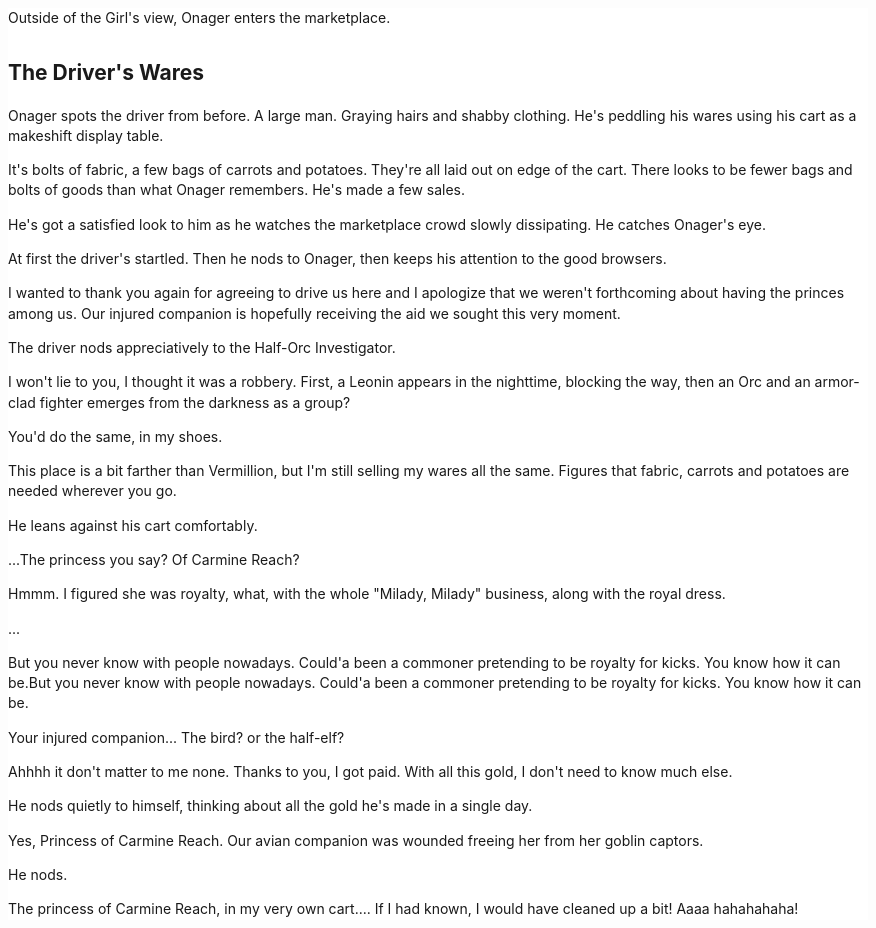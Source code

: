 Outside of the Girl's view, Onager enters the marketplace.

## The Driver's Wares

Onager spots the driver from before. A large man. Graying hairs and shabby clothing.
He's peddling his wares using his cart as a makeshift display table.

It's bolts of fabric, a few bags of carrots and potatoes. They're all laid out on edge of the cart.
There looks to be fewer bags and bolts of goods than what Onager remembers. He's made a few sales.

He's got a satisfied look to him as he watches the marketplace crowd slowly dissipating.
He catches Onager's eye.

At first the driver's startled. Then he nods to Onager, then keeps his attention to the good browsers.


I wanted to thank you again for agreeing to drive us here and I apologize that we weren't forthcoming about having the princes among us.  Our injured companion is hopefully receiving the aid we sought this very moment.

The driver nods appreciatively to the Half-Orc Investigator.

I won't lie to you, I thought it was a robbery.
First, a Leonin appears in the nighttime, blocking the way, then an Orc and an armor-clad fighter emerges from the darkness as a group?

You'd do the same, in my shoes.

This place is a bit farther than Vermillion, but I'm still selling my wares all the same.
Figures that fabric, carrots and potatoes are needed wherever you go.

He leans against his cart comfortably.

...The princess you say?
Of Carmine Reach?

Hmmm. I figured she was royalty, what, with the whole "Milady, Milady" business, along with the royal dress.

...

But you never know with people nowadays. Could'a been a commoner pretending to be royalty for kicks. You know how it can be.But you never know with people nowadays. Could'a been a commoner pretending to be royalty for kicks. You know how it can be.

Your injured companion...
The bird? or the half-elf?

Ahhhh it don't matter to me none. Thanks to you, I got paid. With all this gold, I don't need to know much else.

He nods quietly to himself, thinking about all the gold he's made in a single day.

Yes, Princess of Carmine Reach.  Our avian companion was wounded freeing her from her goblin captors.

He nods.

The princess of Carmine Reach, in my very own cart....
If I had known, I would have cleaned up a bit! Aaaa hahahahaha!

-----

The task: From the records above, print exactly the lines that run from the line with "enters the marketplace." to the line with "It's bolts of", inclusive.

Solution below:
: Outside of the Girl's view, Onager enters the marketplace.

## The Driver's Wares

Onager spots the driver from before. A large man. Graying hairs and shabby clothing.
He's peddling his wares using his cart as a makeshift display table.

It's bolts of fabric, a few bags of carrots and potatoes. They're all laid out on edge of the cart.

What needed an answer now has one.